As a practicing radiation oncologist at Yale School of Medicine and the co-founder of theMednet.org, a leading Q&A platform for physicians, I’ve been running clinical questions by ChatGPT to compare its answers to those we receive from actual doctors on theMednet.org, a leading Q&A platform for physicians.
For example, when I asked ChatGPT about offering consolidative thoracic radiation for patients with oligometastic NSCLC following upfront immunotherapy, it provided a series of definitions of the various terms in the question and some basic information about how an oncologist would make a decision. In other words, it told me what any oncologist would already know. On theMednet.org, we received detailed responses from physicians with specific medical references to inform treatment decisions.
For sure, AI has the potential to benefit both my clinic patients, as well as the more than 20,000 physicians who use theMednet platform, two-thirds of whom are the oncologists AI is expected to impact first. However, rather than replacing doctors, artificial intelligence almost certainly would make human medical intelligence more important than ever.
There are two major reasons for this: knowledge and trust.
Today AI solutions are good at aggregating data that already exists and placing it at the point of care. In other words, assembling what’s already out on the internet, what we call known data. It can tell me what’s in textbooks and guidelines or has been published. However, data is not knowledge, and many patient cases don’t fit neatly into what’s known. For that, we consult with colleagues and academic medical experts. It’s their real-world experience that differentiates data from knowledge, helping us make better informed decisions when diagnosing and treating patients.
AI solutions are good at...assembling what’s already out on the internet, what we call known data. It can tell me what’s in textbooks and guidelines or has been published. However, data is not knowledge, and many patient cases don’t fit neatly into what’s known.
Recently I saw a patient with lung cancer whose case illustrates this concern. She has a lesion in her brain that looks like a benign lesion. If an AI-based system were to interpret her scan, it would almost definitely find a benign brain tumor. But in the context of having lung cancer that is currently progressing in her lung and an old MRI that showed a smaller spot in her brain, it is more likely we’re looking at lung cancer that metastasized to the brain.

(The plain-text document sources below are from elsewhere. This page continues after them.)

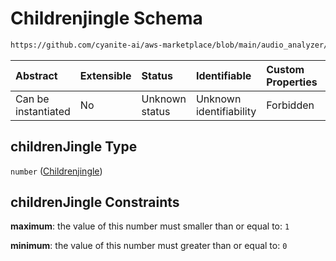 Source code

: # Childrenjingle Schema

```txt
https://github.com/cyanite-ai/aws-marketplace/blob/main/audio_analyzer/schemes/marketplace_v1/schema/TaggingV8.schema.json#/$defs/MaingenreScoresV1/properties/childrenJingle
```



| Abstract            | Extensible | Status         | Identifiable            | Custom Properties | Additional Properties | Access Restrictions | Defined In                                                                     |
| :------------------ | :--------- | :------------- | :---------------------- | :---------------- | :-------------------- | :------------------ | :----------------------------------------------------------------------------- |
| Can be instantiated | No         | Unknown status | Unknown identifiability | Forbidden         | Allowed               | none                | [TaggingV8.schema.json\*](../out/TaggingV8.schema.json "open original schema") |

## childrenJingle Type

`number` ([Childrenjingle](taggingv8-defs-maingenrescoresv1-properties-childrenjingle.md))

## childrenJingle Constraints

**maximum**: the value of this number must smaller than or equal to: `1`

**minimum**: the value of this number must greater than or equal to: `0`
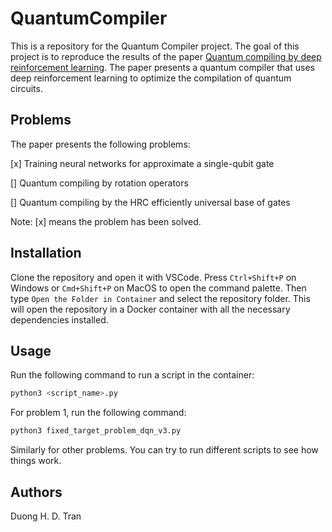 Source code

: # QuantumCompiler

This is a repository for the Quantum Compiler project. The goal of this project is to reproduce the results of the paper [Quantum compiling by deep reinforcement learning](https://www.nature.com/articles/s42005-021-00684-3#ref-CR7). The paper presents a quantum compiler that uses deep reinforcement learning to optimize the compilation of quantum circuits.

## Problems

The paper presents the following problems:

[x] Training neural networks for approximate a single-qubit gate

[] Quantum compiling by rotation operators

[] Quantum compiling by the HRC efficiently universal base of gates

Note: [x] means the problem has been solved.
## Installation

Clone the repository and open it with VSCode. Press `Ctrl+Shift+P` on Windows or `Cmd+Shift+P` on MacOS to open the command palette. Then type `Open the Folder in Container` and select the repository folder. This will open the repository in a Docker container with all the necessary dependencies installed.

## Usage

Run the following command to run a script in the container:

```bash
python3 <script_name>.py
```

For problem 1, run the following command:

```bash
python3 fixed_target_problem_dqn_v3.py
```
Similarly for other problems. You can try to run different scripts to see how things work.

## Authors

Duong H. D. Tran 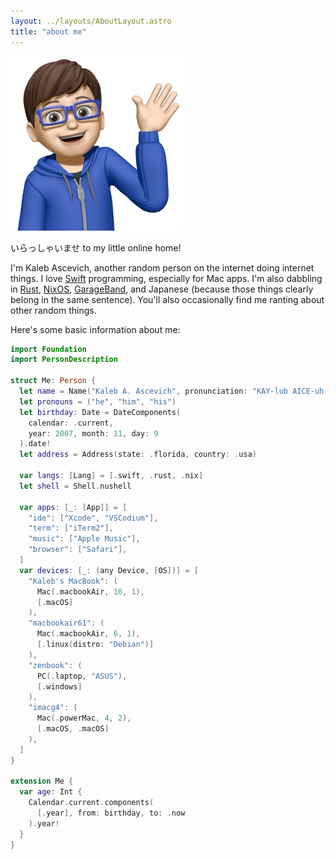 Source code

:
 ```yaml
---
layout: ../layouts/AboutLayout.astro
title: "about me"
---
```


![Me! But not quite.](../assets/images/me.png "Me! But not quite.")

いらっしゃいませ to my little online home!

I'm Kaleb Ascevich, another random person on the internet doing internet things. I love [Swift] programming, especially for Mac apps. I'm also dabbling in [Rust], [NixOS], [GarageBand], and Japanese (because those things clearly belong in the same sentence). You'll also occasionally find me ranting about other random things.

Here's some basic information about me:

```swift
import Foundation
import PersonDescription

struct Me: Person {
  let name = Name("Kaleb A. Ascevich", pronunciation: "KAY-lub AICE-uh-vitch")
  let pronouns = ("he", "him", "his")
  let birthday: Date = DateComponents(
    calendar: .current,
    year: 2007, month: 11, day: 9
  ).date!
  let address = Address(state: .florida, country: .usa)

  var langs: [Lang] = [.swift, .rust, .nix]
  let shell = Shell.nushell

  var apps: [_: [App]] = [
    "ide": ["Xcode", "VSCodium"],
    "term": ["iTerm2"],
    "music": ["Apple Music"],
    "browser": ["Safari"],
  ]
  var devices: [_: (any Device, [OS])] = [
    "Kaleb's MacBook": (
      Mac(.macbookAir, 10, 1),
      [.macOS]
    ),
    "macbookair61": (
      Mac(.macbookAir, 6, 1),
      [.linux(distro: "Debian")]
    ),
    "zenbook": (
      PC(.laptop, "ASUS"),
      [.windows]
    ),
    "imacg4": (
      Mac(.powerMac, 4, 2),
      [.macOS, .macOS]
    ),
  ]
}

extension Me {
  var age: Int {
    Calendar.current.components(
      [.year], from: birthday, to: .now
    ).year!
  }
}
```

[Swift]: https://swift.org
[Rust]: https://rust-lang.org
[NixOS]: https://nixos.org
[GarageBand]: https://apple.com/mac/garageband/

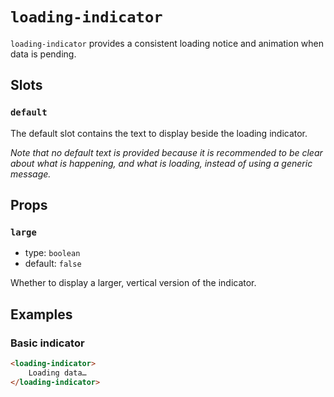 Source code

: # `loading-indicator`

`loading-indicator` provides a consistent loading notice and animation when data is pending.

## Slots

### `default`

The default slot contains the text to display beside the loading indicator.

_Note that no default text is provided because it is recommended to be clear about what is happening, and what is loading, instead of using a generic message._

## Props

### `large`

- type: `boolean`
- default: `false`

Whether to display a larger, vertical version of the indicator.

## Examples

### Basic indicator

```html
<loading-indicator>
	Loading data…
</loading-indicator>
```
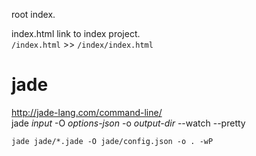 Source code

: root index.

index.html link to index project.  
`/index.html` >> `/index/index.html`

# jade
http://jade-lang.com/command-line/  
jade _input_ -O _options-json_ -o _output-dir_ --watch --pretty
```
jade jade/*.jade -O jade/config.json -o . -wP
```
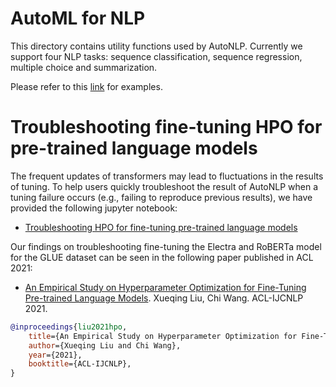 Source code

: # AutoML for NLP

This directory contains utility functions used by AutoNLP. Currently we support four NLP tasks: sequence classification, sequence regression, multiple choice and summarization. 

Please refer to this [link](https://microsoft.github.io/FLAML/docs/Examples/AutoML-NLP) for examples.


# Troubleshooting fine-tuning HPO for pre-trained language models

The frequent updates of transformers may lead to fluctuations in the results of tuning. To help users quickly troubleshoot the result of AutoNLP when a tuning failure occurs (e.g., failing to reproduce previous results), we have provided the following jupyter notebook:

* [Troubleshooting HPO for fine-tuning pre-trained language models](https://github.com/microsoft/FLAML/blob/main/notebook/research/acl2021.ipynb)

Our findings on troubleshooting fine-tuning the Electra and RoBERTa model for the GLUE dataset can be seen in the following paper published in ACL 2021:

* [An Empirical Study on Hyperparameter Optimization for Fine-Tuning Pre-trained Language Models](https://arxiv.org/abs/2106.09204). Xueqing Liu, Chi Wang. ACL-IJCNLP 2021.

```bibtex
@inproceedings{liu2021hpo,
    title={An Empirical Study on Hyperparameter Optimization for Fine-Tuning Pre-trained Language Models},
    author={Xueqing Liu and Chi Wang},
    year={2021},
    booktitle={ACL-IJCNLP},
}
```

The second reason is trust. There are complexities to what information an AI surfaces and what it doesn’t. Today, there is too little transparency as to how AI models are programmed and this will be critical for AI to expand its role in clinical practice–especially for physicians to be comfortable with treatment recommendations versus surfaced insights. If we understand AI’s limitations, we can work alongside AI experts to ensure algorithms are informed by good clinical practice and real-world expertise.
That said, I do see enormous potential for this technology to help clinicians and patients alike.

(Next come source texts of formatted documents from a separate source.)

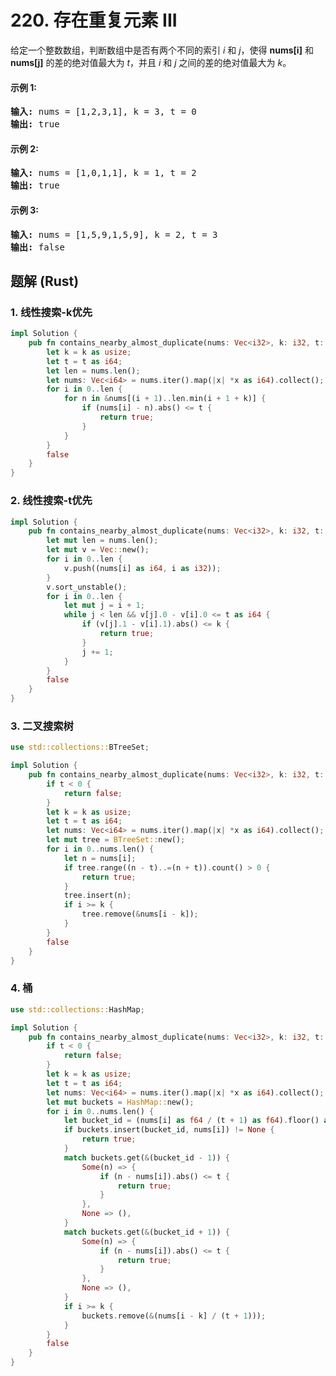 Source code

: # 220. 存在重复元素 III
给定一个整数数组，判断数组中是否有两个不同的索引 *i* 和 *j*，使得 **nums[i]** 和 **nums[j]** 的差的绝对值最大为 *t*，并且 *i* 和 *j* 之间的差的绝对值最大为 *k*。

#### 示例 1:
<pre>
<strong>输入:</strong> nums = [1,2,3,1], k = 3, t = 0
<strong>输出:</strong> true
</pre>

#### 示例 2:
<pre>
<strong>输入:</strong> nums = [1,0,1,1], k = 1, t = 2
<strong>输出:</strong> true
</pre>

#### 示例 3:
<pre>
<strong>输入:</strong> nums = [1,5,9,1,5,9], k = 2, t = 3
<strong>输出:</strong> false
</pre>

## 题解 (Rust)

### 1. 线性搜索-k优先
```Rust
impl Solution {
    pub fn contains_nearby_almost_duplicate(nums: Vec<i32>, k: i32, t: i32) -> bool {
        let k = k as usize;
        let t = t as i64;
        let len = nums.len();
        let nums: Vec<i64> = nums.iter().map(|x| *x as i64).collect();
        for i in 0..len {
            for n in &nums[(i + 1)..len.min(i + 1 + k)] {
                if (nums[i] - n).abs() <= t {
                    return true;
                }
            }
        }
        false
    }
}
```

### 2. 线性搜索-t优先
```Rust
impl Solution {
    pub fn contains_nearby_almost_duplicate(nums: Vec<i32>, k: i32, t: i32) -> bool {
        let mut len = nums.len();
        let mut v = Vec::new();
        for i in 0..len {
            v.push((nums[i] as i64, i as i32));
        }
        v.sort_unstable();
        for i in 0..len {
            let mut j = i + 1;
            while j < len && v[j].0 - v[i].0 <= t as i64 {
                if (v[j].1 - v[i].1).abs() <= k {
                    return true;
                }
                j += 1;
            }
        }
        false
    }
}
```

### 3. 二叉搜索树
```Rust
use std::collections::BTreeSet;

impl Solution {
    pub fn contains_nearby_almost_duplicate(nums: Vec<i32>, k: i32, t: i32) -> bool {
        if t < 0 {
            return false;
        }
        let k = k as usize;
        let t = t as i64;
        let nums: Vec<i64> = nums.iter().map(|x| *x as i64).collect();
        let mut tree = BTreeSet::new();
        for i in 0..nums.len() {
            let n = nums[i];
            if tree.range((n - t)..=(n + t)).count() > 0 {
                return true;
            }
            tree.insert(n);
            if i >= k {
                tree.remove(&nums[i - k]);
            }
        }
        false
    }
}
```

### 4. 桶
```Rust
use std::collections::HashMap;

impl Solution {
    pub fn contains_nearby_almost_duplicate(nums: Vec<i32>, k: i32, t: i32) -> bool {
        if t < 0 {
            return false;
        }
        let k = k as usize;
        let t = t as i64;
        let nums: Vec<i64> = nums.iter().map(|x| *x as i64).collect();
        let mut buckets = HashMap::new();
        for i in 0..nums.len() {
            let bucket_id = (nums[i] as f64 / (t + 1) as f64).floor() as i64;
            if buckets.insert(bucket_id, nums[i]) != None {
                return true;
            }
            match buckets.get(&(bucket_id - 1)) {
                Some(n) => {
                    if (n - nums[i]).abs() <= t {
                        return true;
                    }
                },
                None => (),
            }
            match buckets.get(&(bucket_id + 1)) {
                Some(n) => {
                    if (n - nums[i]).abs() <= t {
                        return true;
                    }
                },
                None => (),
            }
            if i >= k {
                buckets.remove(&(nums[i - k] / (t + 1)));
            }
        }
        false
    }
}
```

In a recent poll we conducted on theMednet, 77% of physicians surveyed said they believed AI would help their jobs with decision-making, treatment planning and administrative burdens, among other things. But it’s still early days for most. In a separate poll asking how they’re using AI today, 70% of physicians surveyed said they weren’t using it at all. That percentage will certainly go up as the technology evolves.
In a recent poll we conducted on theMednet, 77% of physicians surveyed said they believed AI would help their jobs with decision-making, treatment planning and administrative burdens, among other things.
By employing this technology, we will be able to screen more patients for cancer because AI will help radiologists interpret CT scans and mammograms. In developing oncology treatment plans, today the work of drafting detailed radiation plans for my patients is all done by hand. I spend hours a day manually going through each slice of a CT scan to highlight a patient’s organs and the tumor. AI will do this automatically, freeing me up to see more patients and spend time necessary on cases requiring more attention.
Additionally, AI will also help modify treatment plans on a daily basis, so as a tumor shrinks or if a patient loses weight, the radiation dose can be modified in real time to reflect those changes. There is still a lot of research being done on these technologies, currently not in widespread use but the potential is there.
At the end of the day, medicine is a human endeavor. Any technology and platforms that make it easier for physicians to interpret data and improve patient outcomes will benefit our profession and patients in a profound way. Yet there’s a level of medical insight that comes from sitting in a room with a patient and understanding not just the details of their medical condition but their lifestyle, emotional health, economic situation, support system, and more. The combination of the two would be powerful.
The better the AI gets, the better we’ll get as physicians.